DESCRIPTION OF THE TASK - Say how many lines of the records include the string "will". Nothing else belongs in the answer.
-------- SUPPLIED INFORMATION --------
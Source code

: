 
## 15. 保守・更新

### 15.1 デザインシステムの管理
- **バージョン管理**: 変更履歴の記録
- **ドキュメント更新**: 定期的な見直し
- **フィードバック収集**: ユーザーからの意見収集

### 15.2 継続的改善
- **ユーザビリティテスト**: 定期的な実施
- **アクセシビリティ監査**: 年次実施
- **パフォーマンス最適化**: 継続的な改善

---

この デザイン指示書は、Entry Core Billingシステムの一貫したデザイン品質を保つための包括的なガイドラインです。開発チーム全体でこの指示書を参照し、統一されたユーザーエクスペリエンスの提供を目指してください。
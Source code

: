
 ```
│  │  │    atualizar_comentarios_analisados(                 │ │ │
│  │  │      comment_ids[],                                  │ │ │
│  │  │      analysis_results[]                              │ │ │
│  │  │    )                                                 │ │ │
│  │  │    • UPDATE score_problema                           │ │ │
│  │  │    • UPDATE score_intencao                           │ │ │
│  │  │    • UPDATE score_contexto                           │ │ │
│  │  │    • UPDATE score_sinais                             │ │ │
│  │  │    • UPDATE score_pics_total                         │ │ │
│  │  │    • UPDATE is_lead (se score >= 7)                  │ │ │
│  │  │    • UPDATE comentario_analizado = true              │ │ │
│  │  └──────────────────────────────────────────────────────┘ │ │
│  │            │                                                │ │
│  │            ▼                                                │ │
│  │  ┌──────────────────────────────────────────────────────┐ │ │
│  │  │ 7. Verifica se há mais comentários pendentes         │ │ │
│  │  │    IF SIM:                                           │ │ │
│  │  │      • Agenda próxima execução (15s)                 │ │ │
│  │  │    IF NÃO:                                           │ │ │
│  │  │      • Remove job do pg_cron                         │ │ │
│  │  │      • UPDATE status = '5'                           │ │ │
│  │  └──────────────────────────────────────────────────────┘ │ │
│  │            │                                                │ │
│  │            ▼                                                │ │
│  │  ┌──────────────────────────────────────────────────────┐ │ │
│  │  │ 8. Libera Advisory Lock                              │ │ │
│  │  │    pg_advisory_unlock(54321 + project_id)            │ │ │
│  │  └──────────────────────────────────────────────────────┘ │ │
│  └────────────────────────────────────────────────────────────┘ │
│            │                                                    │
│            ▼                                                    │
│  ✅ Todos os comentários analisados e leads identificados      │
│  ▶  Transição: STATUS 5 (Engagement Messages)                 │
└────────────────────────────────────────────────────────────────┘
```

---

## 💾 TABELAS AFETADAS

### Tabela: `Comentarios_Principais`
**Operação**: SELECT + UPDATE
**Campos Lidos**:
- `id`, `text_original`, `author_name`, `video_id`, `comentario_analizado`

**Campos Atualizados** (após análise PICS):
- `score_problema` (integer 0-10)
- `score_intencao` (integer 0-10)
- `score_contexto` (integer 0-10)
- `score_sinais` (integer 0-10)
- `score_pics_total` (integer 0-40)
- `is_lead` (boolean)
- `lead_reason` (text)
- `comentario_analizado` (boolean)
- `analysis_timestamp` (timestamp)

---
--------
-------- SUPPLIED INFORMATION --------
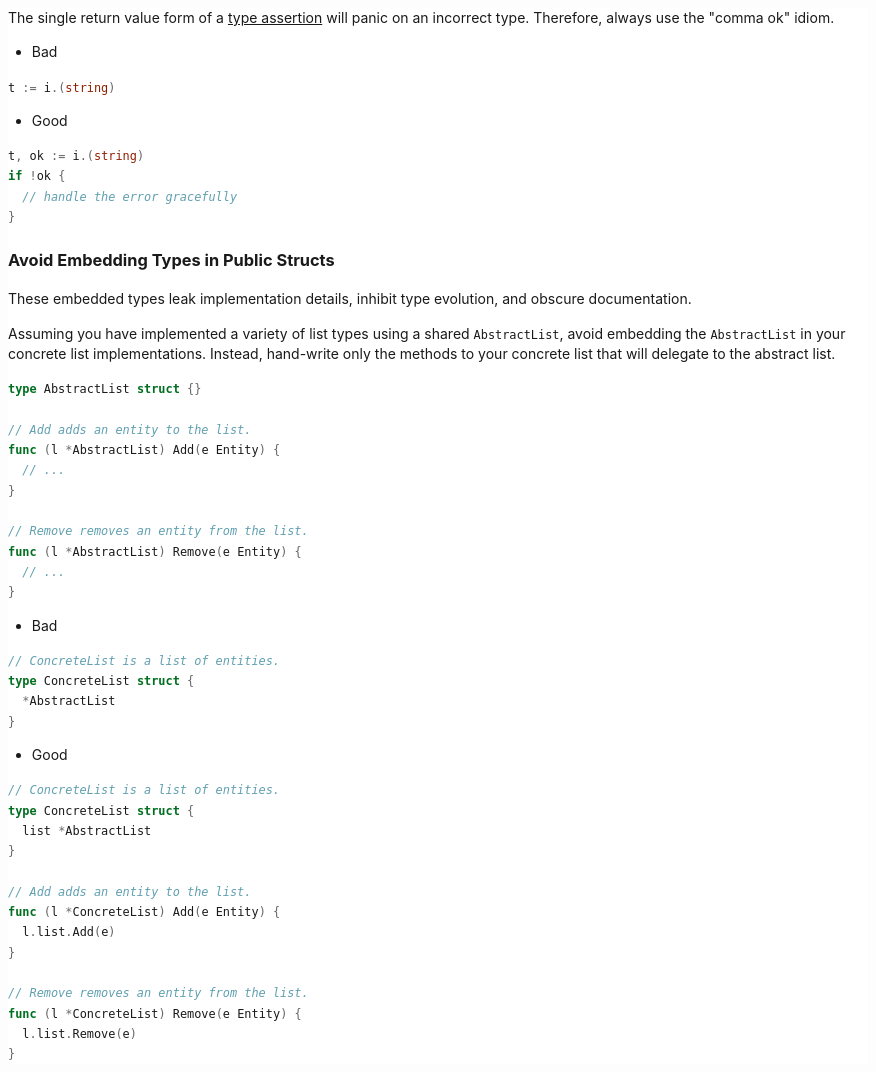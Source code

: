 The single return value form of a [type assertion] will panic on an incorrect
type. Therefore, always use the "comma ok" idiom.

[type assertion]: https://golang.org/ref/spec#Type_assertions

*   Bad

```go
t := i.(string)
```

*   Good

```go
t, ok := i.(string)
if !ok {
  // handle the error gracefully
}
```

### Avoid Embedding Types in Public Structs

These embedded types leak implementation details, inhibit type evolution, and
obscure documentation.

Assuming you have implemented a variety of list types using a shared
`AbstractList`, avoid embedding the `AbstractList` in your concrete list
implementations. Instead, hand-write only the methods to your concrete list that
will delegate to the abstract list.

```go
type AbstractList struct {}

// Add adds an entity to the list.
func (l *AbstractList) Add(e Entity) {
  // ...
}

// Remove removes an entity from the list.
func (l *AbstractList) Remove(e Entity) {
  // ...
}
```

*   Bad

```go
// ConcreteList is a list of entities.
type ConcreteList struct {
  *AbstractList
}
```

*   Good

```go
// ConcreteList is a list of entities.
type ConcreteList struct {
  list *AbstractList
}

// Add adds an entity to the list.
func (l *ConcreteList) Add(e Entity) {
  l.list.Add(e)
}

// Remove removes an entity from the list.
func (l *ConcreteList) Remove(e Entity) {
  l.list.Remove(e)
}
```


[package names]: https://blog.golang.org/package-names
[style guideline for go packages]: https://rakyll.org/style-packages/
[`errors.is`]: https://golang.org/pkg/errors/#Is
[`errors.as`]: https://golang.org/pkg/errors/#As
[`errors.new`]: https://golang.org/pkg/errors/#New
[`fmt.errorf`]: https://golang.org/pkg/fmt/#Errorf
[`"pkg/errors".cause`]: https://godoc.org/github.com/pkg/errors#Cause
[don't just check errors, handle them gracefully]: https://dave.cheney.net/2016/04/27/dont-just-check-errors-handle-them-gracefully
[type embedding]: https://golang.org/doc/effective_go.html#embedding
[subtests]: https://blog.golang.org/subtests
--------
TASK OUTPUT - 2